Pak Pele mengatakan bahwa bakmi jawa buatannya memang memiliki kekhasan yang berbeda dari warung yang lain. Bakmi kuning yang digunakan dalam menunya cenderung berukuran lebih besar dibandingkan bakmi biasanya.

“Di sini memang khusus pesan bakminya yang tebal dari Gondomanan, supaya enggak ditiru yang lain,” ujar Pak Pele saat ditemui di warungnya di pojok Alun-Alun Utara pada Senin (20/8). Di kedai Alun-Alun Utara saja, ia menyediakan 20 kilogram bakmi setiap harinya.

Pak Pele di depan warung bakmi jawanya di pojok Alun-Alun Utara.
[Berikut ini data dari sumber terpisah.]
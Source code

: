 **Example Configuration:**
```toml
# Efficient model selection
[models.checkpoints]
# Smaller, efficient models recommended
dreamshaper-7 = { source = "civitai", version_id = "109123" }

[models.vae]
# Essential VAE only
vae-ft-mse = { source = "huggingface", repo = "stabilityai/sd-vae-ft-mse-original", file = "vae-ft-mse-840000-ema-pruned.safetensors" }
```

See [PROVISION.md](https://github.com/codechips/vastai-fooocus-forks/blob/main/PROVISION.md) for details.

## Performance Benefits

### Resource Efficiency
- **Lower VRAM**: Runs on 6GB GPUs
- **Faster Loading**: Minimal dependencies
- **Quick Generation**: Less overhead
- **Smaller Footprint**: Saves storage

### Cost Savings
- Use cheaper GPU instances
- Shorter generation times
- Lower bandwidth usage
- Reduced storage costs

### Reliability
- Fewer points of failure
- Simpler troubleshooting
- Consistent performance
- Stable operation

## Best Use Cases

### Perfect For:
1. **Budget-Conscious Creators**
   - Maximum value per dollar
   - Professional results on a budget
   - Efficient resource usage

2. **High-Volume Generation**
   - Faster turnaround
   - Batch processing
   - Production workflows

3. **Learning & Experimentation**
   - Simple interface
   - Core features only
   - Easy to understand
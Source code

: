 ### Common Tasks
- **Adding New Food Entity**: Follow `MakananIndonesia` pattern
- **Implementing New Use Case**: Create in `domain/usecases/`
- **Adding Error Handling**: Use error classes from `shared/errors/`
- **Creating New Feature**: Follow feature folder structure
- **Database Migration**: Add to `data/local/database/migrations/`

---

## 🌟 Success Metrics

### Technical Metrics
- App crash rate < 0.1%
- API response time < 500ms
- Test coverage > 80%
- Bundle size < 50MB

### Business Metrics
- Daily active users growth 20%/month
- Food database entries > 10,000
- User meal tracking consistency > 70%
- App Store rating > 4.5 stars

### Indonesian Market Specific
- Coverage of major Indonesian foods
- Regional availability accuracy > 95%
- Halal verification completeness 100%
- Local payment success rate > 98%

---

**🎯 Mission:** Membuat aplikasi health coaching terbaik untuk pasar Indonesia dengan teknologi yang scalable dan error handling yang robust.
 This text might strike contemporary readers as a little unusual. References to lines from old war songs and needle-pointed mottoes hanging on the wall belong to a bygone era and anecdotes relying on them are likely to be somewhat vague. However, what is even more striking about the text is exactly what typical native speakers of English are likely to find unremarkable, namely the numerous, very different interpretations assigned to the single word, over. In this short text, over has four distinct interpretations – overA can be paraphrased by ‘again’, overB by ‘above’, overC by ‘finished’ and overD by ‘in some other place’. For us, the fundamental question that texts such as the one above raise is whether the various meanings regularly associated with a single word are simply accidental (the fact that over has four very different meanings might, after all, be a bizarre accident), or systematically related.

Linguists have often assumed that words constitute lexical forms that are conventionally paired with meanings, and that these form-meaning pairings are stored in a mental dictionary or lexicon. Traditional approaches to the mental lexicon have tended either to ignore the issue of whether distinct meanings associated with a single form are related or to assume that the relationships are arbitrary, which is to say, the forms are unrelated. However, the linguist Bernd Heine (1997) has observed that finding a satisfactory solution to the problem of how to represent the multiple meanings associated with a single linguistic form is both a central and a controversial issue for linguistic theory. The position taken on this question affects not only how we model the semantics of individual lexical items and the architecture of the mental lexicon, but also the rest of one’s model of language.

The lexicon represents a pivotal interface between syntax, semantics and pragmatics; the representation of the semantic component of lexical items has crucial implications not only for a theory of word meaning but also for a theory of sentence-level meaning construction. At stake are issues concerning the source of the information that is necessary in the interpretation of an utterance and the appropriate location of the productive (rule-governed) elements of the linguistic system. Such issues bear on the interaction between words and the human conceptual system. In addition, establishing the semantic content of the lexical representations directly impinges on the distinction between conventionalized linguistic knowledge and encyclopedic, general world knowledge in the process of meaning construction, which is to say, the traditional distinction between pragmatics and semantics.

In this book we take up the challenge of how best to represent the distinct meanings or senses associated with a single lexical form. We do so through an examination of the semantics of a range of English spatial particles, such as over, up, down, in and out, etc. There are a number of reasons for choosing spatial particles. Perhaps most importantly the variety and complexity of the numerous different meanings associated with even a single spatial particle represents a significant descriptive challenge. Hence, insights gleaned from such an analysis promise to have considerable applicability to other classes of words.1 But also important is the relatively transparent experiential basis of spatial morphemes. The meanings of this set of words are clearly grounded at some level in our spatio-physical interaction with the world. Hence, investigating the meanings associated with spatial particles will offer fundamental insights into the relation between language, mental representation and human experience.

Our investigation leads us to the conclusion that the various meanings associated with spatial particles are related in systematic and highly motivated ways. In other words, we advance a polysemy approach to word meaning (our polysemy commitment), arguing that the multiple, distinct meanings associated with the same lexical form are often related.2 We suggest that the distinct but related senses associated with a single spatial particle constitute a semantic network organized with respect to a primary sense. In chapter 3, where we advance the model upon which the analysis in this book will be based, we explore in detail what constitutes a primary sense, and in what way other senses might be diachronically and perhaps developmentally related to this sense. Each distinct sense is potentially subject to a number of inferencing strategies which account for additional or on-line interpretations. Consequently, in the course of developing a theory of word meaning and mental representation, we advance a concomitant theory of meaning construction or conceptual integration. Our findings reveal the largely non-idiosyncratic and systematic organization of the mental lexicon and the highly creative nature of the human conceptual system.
Cita rasa gurih dari kaldu ayam yang meresap ke dalam masakan bakmi dijamin akan melenakan lidah pengunjung. Terlebih, pemakaian telur bebek diyakini sebagai salah satu sumber kelezatan Bakmi Jawa Pak Pele. Satu porsi bakmi akan dilengkapi dengan telur, irisan ayam kampung, kol, taburan seledri dan bawang goreng serta didampingi semangkuk acar dan cabai rawit. Bakmi goreng di warung ini dimasak menggunakan kecap hingga warnanya agak pekat.

Pak Pele mengaku tidak menggunakan bumbu rahasia pada bakmi jawanya. Yang terpenting baginya ialah konsistensi rasa sejak awal berjualan.

“Masak ini kan seperti orang nulis to? Kalau sudah biasa ya lancar. Saya setiap hari makan ya ndak bosan,” ujarnya sambil tertawa. Meski begitu, ia sudah tidak melayani sendiri pesanan pelanggannya. Cabang Bangunjiwo Kasihan dikerjakan oleh keluarganya, sedangkan dua kedai lain dipegang 12 karyawannya.

Warung Bakmi Jawa Pak Pele buka mulai pukul 17.30 hingga 24.00 malam. Setiap porsi makanan di sini dijual dengan harga Rp22.000 dan minuman Rp3.000.